Our objective was to develop a prescription-screening checklist for use with adults in general internal medicine.

We conducted a 4-step study involving literature review, 17 semi-structured interviews with 17 medical specialists, a 2-round web-based Delphi survey including a panel of 40 French-speaking internists and clinical pharmacists, from university and general hospitals from Belgium, France, Quebec, and Switzerland, and a forward/back-translation process to develop this tool.

PIM-Check includes 160 statements, divided in 17 domains (e.g., medical specialties and medical acts such as vaccinations and transplants) and 55 sub-domains (e.g., conditions, therapeutic classes, and medical procedures such as prevention/prophylaxis, analgesia). 75 statements are related to under-prescriptions, 36 to over-prescriptions, 16 to interactions, and 33 to other PIM (e.g., drug monitoring, dose adjustment, wrong choice of medication).

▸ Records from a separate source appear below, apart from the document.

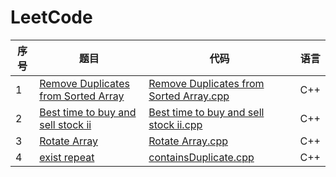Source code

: # LeetCode

|序号|题目|代码|语言|
|----|----|----|----|
|1| [Remove Duplicates from Sorted Array](https://leetcode-cn.com/problems/remove-duplicates-from-sorted-array/description/)|[Remove Duplicates from Sorted Array.cpp](https://github.com/ice-tong/LeetCode/blob/master/Array/Remove%20Duplicates%20from%20Sorted%20Array.cpp)|C++|
|2|[Best time to buy and sell stock ii](https://leetcode-cn.com/explore/interview/card/top-interview-questions-easy/1/array/22/)|[Best time to buy and sell stock ii.cpp](https://github.com/ice-tong/LeetCode/blob/master/Array/Best%20time%20to%20buy%20and%20sell%20stock%20ii.cpp)|C++|
|3|[Rotate Array](https://leetcode-cn.com/explore/interview/card/top-interview-questions-easy/1/array/23/)|[Rotate Array.cpp](https://github.com/ice-tong/LeetCode/blob/master/Array/Rotate%20Array.cpp)|C++|
|4|[exist repeat](https://leetcode-cn.com/explore/interview/card/top-interview-questions-easy/1/array/24/)|[containsDuplicate.cpp](https://github.com/ice-tong/LeetCode/blob/master/Array/containsDuplicate.cpp)|C++|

They are classified according to a physiopathological-based system. It is available as an electronic application both in French and in English.

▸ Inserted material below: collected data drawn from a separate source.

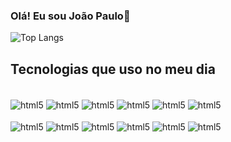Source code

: ### Olá! Eu sou João Paulo👋



![Top Langs](https://github-readme-stats.vercel.app/api/top-langs/?username=jpaulopereira&theme=blue-green)
 

## Tecnologias que uso no meu dia
<div style="display: inline_block"><br/>
  <img align="center" alt="html5" src= "https://img.shields.io/badge/HTML5-E34F26?style=for-the-badge&logo=html5&logoColor=white" />
  <img align="center" alt="html5" src= "https://img.shields.io/badge/CSS-239120?&style=for-the-badge&logo=css3&logoColor=white" />
  <img align="center" alt="html5" src= "https://img.shields.io/badge/JavaScript-F7DF1E?style=for-the-badge&logo=javascript&logoColor=black" />
  <img align="center" alt="html5" src= "https://img.shields.io/badge/TypeScript-007ACC?style=for-the-badge&logo=typescript&logoColor=white" /> 
  <img align="center" alt="html5" src= "https://img.shields.io/badge/Angular-DD0031?style=for-the-badge&logo=angular&logoColor=white" />
  <img align="center" alt="html5" src= "https://img.shields.io/badge/Bootstrap-563D7C?style=for-the-badge&logo=bootstrap&logoColor=white" />

  <div style="display: inline_block"><br/>
    <img align="center" alt="html5" src= "https://img.shields.io/badge/Java-ED8B00?style=for-the-badge&logo=openjdk&logoColor=white" />
    <img align="center" alt="html5" src= "https://img.shields.io/badge/kotlin-%237F52FF.svg?style=for-the-badge&logo=kotlin&logoColor=white" />  
    <img align="center" alt="html5" src= "https://img.shields.io/badge/Spring-6DB33F?style=for-the-badge&logo=spring&logoColor=white" /> 
    <img align="center" alt="html5" src= "https://img.shields.io/badge/MySQL-005C84?style=for-the-badge&logo=mysql&logoColor=white" /> 
    <img align="center" alt="html5" src= "https://img.shields.io/badge/GIT-E44C30?style=for-the-badge&logo=git&logoColor=white" /> 
    <img align="center" alt="html5" src= "https://img.shields.io/badge/gitlab-%23181717.svg?style=for-the-badge&logo=gitlab&logoColor=white" />   
  </div> 
</div>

The English version was validated using a forward-translation and back-translation process. Briefly, PIM-check was first forward translated into English by a bilingual native-English-speaking physician from Elsevier Translation Service (www.webshop.elsevier.com) who was familiar with French-speaking culture and with the terminology of internal medicine. Second, a bilingual native-French-speaking internist back translated the checklist into French. Third, 3 members of the research group identified and resolved any instances of inadequate expression between the back translation and the original version. This pre-final version is still under testing. Please feel free to report any language issue at the following address: webmaster@pimcheck.org

For further information on the methodology, you can read to the following document (in French language):
Elaboration d’un outil de détection des prescriptions inappropriées destiné aux adultes en médecine interne

PIM-Check has been updated in 2019 to version 1.2.

This update consisted in a systematic screening of the literature for new versions of the guidelines used to design the items in PIM-Check. In the case of any significant changes in these guidelines, the details of the items (rationale, recommendations, remarks, useful links, references) were updated after validation by medical specialists in semi-structured interviews. However, no items were added or removed and no item wording was changed; these more comprehensive changes will be made during a major update of PIM-Check (to version 2.0), which will require a new Delphi survey involving international experts. Since the present update does not alter item wording, it was not considered necessary to perform a forward-translation and back-translation process.